(EXERCISE GOAL) Copy, exactly and without additions, every line in the records below from the one holding "The Naive Bayes classification method" through the one holding "data point belongs", both ends included.

(RECORDS SHOWN)
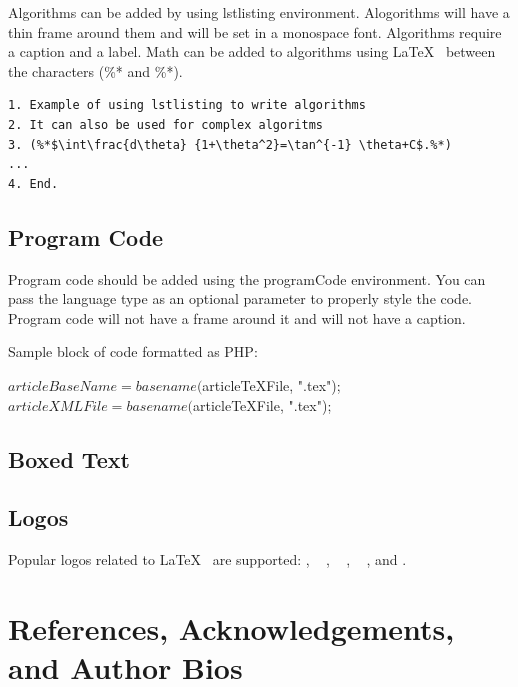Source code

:\documentclass{csmagazine}
\begin{document}
Algorithms can be added by using lstlisting environment. Alogorithms will have a thin frame around them and will be set in a monospace font. Algorithms require a caption and a label. Math can be added to algorithms using \LaTeX~ between the characters (\%* and \%*).



\begin{lstlisting}[caption={Add a caption for your algorithm here.}, label=Algorithm1]
1. Example of using lstlisting to write algorithms
2. It can also be used for complex algoritms
3. (%*$\int\frac{d\theta} {1+\theta^2}=\tan^{-1} \theta+C$.%*)
...
4. End. 
\end{lstlisting}

\subsection{Program Code}

Program code should be added using the programCode environment. You can pass the language type as an optional parameter to properly style the code. Program code will not have a frame around it and will not have a caption.

Sample block of code formatted as PHP:

\begin{programCode}
[language=PhP]
$articleBaseName = basename($articleTeXFile, ".tex");
$articleXMLFile = basename($articleTeXFile, ".tex");
\end{programCode}


\subsection{Boxed Text}



\subsection{Logos}

Popular logos related to \LaTeX~ are supported: \AllTeX, ~ \BibLaTeX, ~ \XeLaTeX, ~ , and .

\section{References, Acknowledgements, and Author Bios}
\end{document}
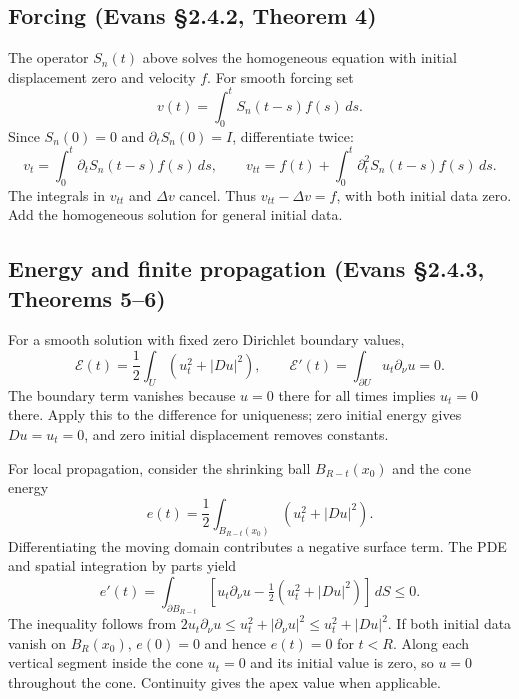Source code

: \subsection{Forcing (Evans \S2.4.2, Theorem 4)}
The operator $S_n(t)$ above solves the homogeneous equation with
initial displacement zero and velocity $f$.
For smooth forcing set
\[
 v(t)=\int_0^t S_n(t-s)f(s)\,ds.
\]
Since $S_n(0)=0$ and $\partial_tS_n(0)=I$, differentiate twice:
\[
 v_t=\int_0^t\partial_tS_n(t-s)f(s)\,ds,\qquad
 v_{tt}=f(t)+\int_0^t\partial_t^2S_n(t-s)f(s)\,ds.
\]
The integrals in $v_{tt}$ and $\Delta v$ cancel.
Thus $v_{tt}-\Delta v=f$, with both initial data zero.
Add the homogeneous solution for general initial data.

\subsection{Energy and finite propagation (Evans \S2.4.3, Theorems 5--6)}
For a smooth solution with fixed zero Dirichlet boundary values,
\[
 \mathcal E(t)=\frac12\int_U(u_t^2+|Du|^2),\qquad
 \mathcal E'(t)=\int_{\partial U}u_t\partial_\nu u=0.
\]
The boundary term vanishes because $u=0$ there for all times implies
$u_t=0$ there. Apply this to the difference for uniqueness; zero initial
energy gives $Du=u_t=0$, and zero initial displacement removes constants.

For local propagation, consider the shrinking ball
$B_{R-t}(x_0)$ and the cone energy
\[
 e(t)=\frac12\int_{B_{R-t}(x_0)}(u_t^2+|Du|^2).
\]
Differentiating the moving domain contributes a negative surface term.
The PDE and spatial integration by parts yield
\[
 e'(t)=\int_{\partial B_{R-t}}
 \left[u_t\partial_\nu u-\tfrac12(u_t^2+|Du|^2)\right]\,dS\leq0.
\]
The inequality follows from
$2u_t\partial_\nu u\leq u_t^2+|\partial_\nu u|^2\leq u_t^2+|Du|^2$.
If both initial data vanish on $B_R(x_0)$, $e(0)=0$ and hence
$e(t)=0$ for $t<R$. Along each vertical segment inside the cone
$u_t=0$ and its initial value is zero, so $u=0$ throughout the cone.
Continuity gives the apex value when applicable.
\Needspace{45mm}
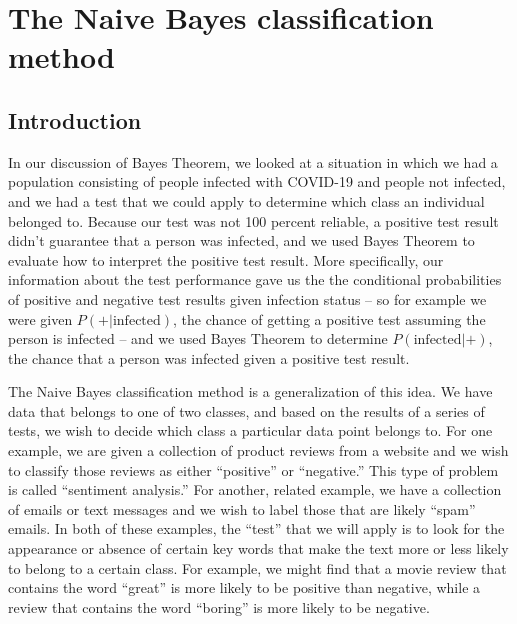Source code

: \documentclass[
]{article}
\author{}
\date{}
\begin{document}

\hypertarget{the-naive-bayes-classification-method}{%
\section{The Naive Bayes classification
method}\label{the-naive-bayes-classification-method}}

\hypertarget{introduction}{%
\subsection{Introduction}\label{introduction}}

In our discussion of Bayes Theorem, we looked at a situation in which we
had a population consisting of people infected with COVID-19 and people
not infected, and we had a test that we could apply to determine which
class an individual belonged to. Because our test was not 100 percent
reliable, a positive test result didn't guarantee that a person was
infected, and we used Bayes Theorem to evaluate how to interpret the
positive test result. More specifically, our information about the test
performance gave us the the conditional probabilities of positive and
negative test results given infection status -- so for example we were
given \(P(+|\mathrm{infected})\), the chance of getting a positive test
assuming the person is infected -- and we used Bayes Theorem to
determine \(P(\mathrm{infected}|+)\), the chance that a person was
infected given a positive test result.

The Naive Bayes classification method is a generalization of this idea.
We have data that belongs to one of two classes, and based on the
results of a series of tests, we wish to decide which class a particular
data point belongs to. For one example, we are given a collection of
product reviews from a website and we wish to classify those reviews as
either ``positive'' or ``negative.'' This type of problem is called
``sentiment analysis.'' For another, related example, we have a
collection of emails or text messages and we wish to label those that
are likely ``spam'' emails. In both of these examples, the ``test'' that
we will apply is to look for the appearance or absence of certain key
words that make the text more or less likely to belong to a certain
class. For example, we might find that a movie review that contains the
word ``great'' is more likely to be positive than negative, while a
review that contains the word ``boring'' is more likely to be negative.
\end{document}
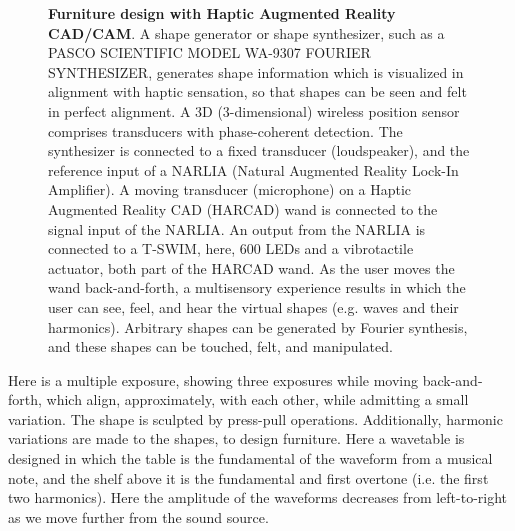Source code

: \begin{figure}
  \caption{
           {\bf Furniture design with Haptic Augmented Reality
                CAD/CAM}.
           A shape generator or shape synthesizer, such as
           a PASCO SCIENTIFIC MODEL WA-9307 FOURIER SYNTHESIZER,
           generates shape information which is visualized in alignment
           with haptic sensation, so that shapes can be seen and felt in
           perfect alignment.
           A 3D (3-dimensional) wireless position sensor comprises
           transducers with phase-coherent detection.
           The synthesizer is connected to a fixed transducer (loudspeaker),
           and the reference input of a NARLIA (Natural Augmented Reality
           Lock-In Amplifier).  A moving transducer (microphone) on a
           Haptic Augmented Reality CAD (HARCAD) wand is connected to the
           signal input of the NARLIA.
           An output from the NARLIA is connected to a T-SWIM, here, 600
           LEDs and a vibrotactile actuator, both part of the HARCAD wand.
           As the user moves the wand back-and-forth, a multisensory
           experience results in which the user can see, feel, and
           hear the virtual shapes (e.g. waves and their harmonics).
           Arbitrary shapes can be generated by Fourier synthesis,
           and these shapes can be touched, felt, and manipulated.
          }
  \label{fig:wavetable}
\end{figure}
Here is a multiple exposure, showing three exposures while
moving back-and-forth, which align, approximately, with each other,
while admitting a small variation.
The shape is sculpted by press-pull operations.
Additionally, harmonic variations are made to the shapes, to
design furniture.
Here a wavetable is designed in which the table is the
fundamental of the waveform from a musical note, and the shelf
above it is the fundamental and first overtone
(i.e. the first two harmonics).
Here the amplitude of the waveforms decreases from left-to-right
as we move further from the sound source.

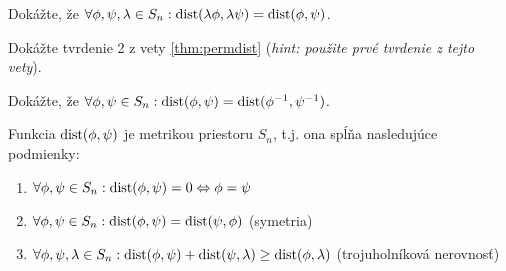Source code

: \begin{exercise}
\label{exer:permdist1}
Dokážte, že $\forall \phi, \psi, \lambda \in S_n: {\rm dist}(\lambda\phi, \lambda\psi) = {\rm dist}(\phi, \psi)$.
\end{exercise}

\begin{exercise}
\label{exer:permdist2}
Dokážte tvrdenie 2 z vety \ref{thm:permdist} (\emph{hint: použite prvé tvrdenie z tejto vety}).
\end{exercise}


\begin{exercise}
Dokážte, že $\forall \phi, \psi \in S_n: {\rm dist}(\phi, \psi) = {\rm dist}(\phi^{-1}, \psi^{-1})$.
\end{exercise}



\begin{theorem}
    Funkcia ${\rm dist}(\phi, \psi)$ je metrikou priestoru $S_n$, t.j. ona spĺňa nasledujúce podmienky:
    \begin{enumerate}
        \item $ \forall \phi, \psi \in S_n: {\rm dist}(\phi, \psi) = 0 \Leftrightarrow \phi = \psi$
        \item $ \forall \phi, \psi \in S_n: {\rm dist}(\phi, \psi) = {\rm dist}(\psi, \phi)$ (symetria)
        \item $ \forall \phi, \psi, \lambda \in S_n: {\rm dist}(\phi, \psi) + {\rm dist}(\psi, \lambda) \geq {\rm dist}(\phi, \lambda)$ (trojuholníková nerovnosť)  
    \end{enumerate}
\end{theorem}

(COMPLETED TASK)
The Naive Bayes classification method is a generalization of this idea.
We have data that belongs to one of two classes, and based on the
results of a series of tests, we wish to decide which class a particular
data point belongs to. For one example, we are given a collection of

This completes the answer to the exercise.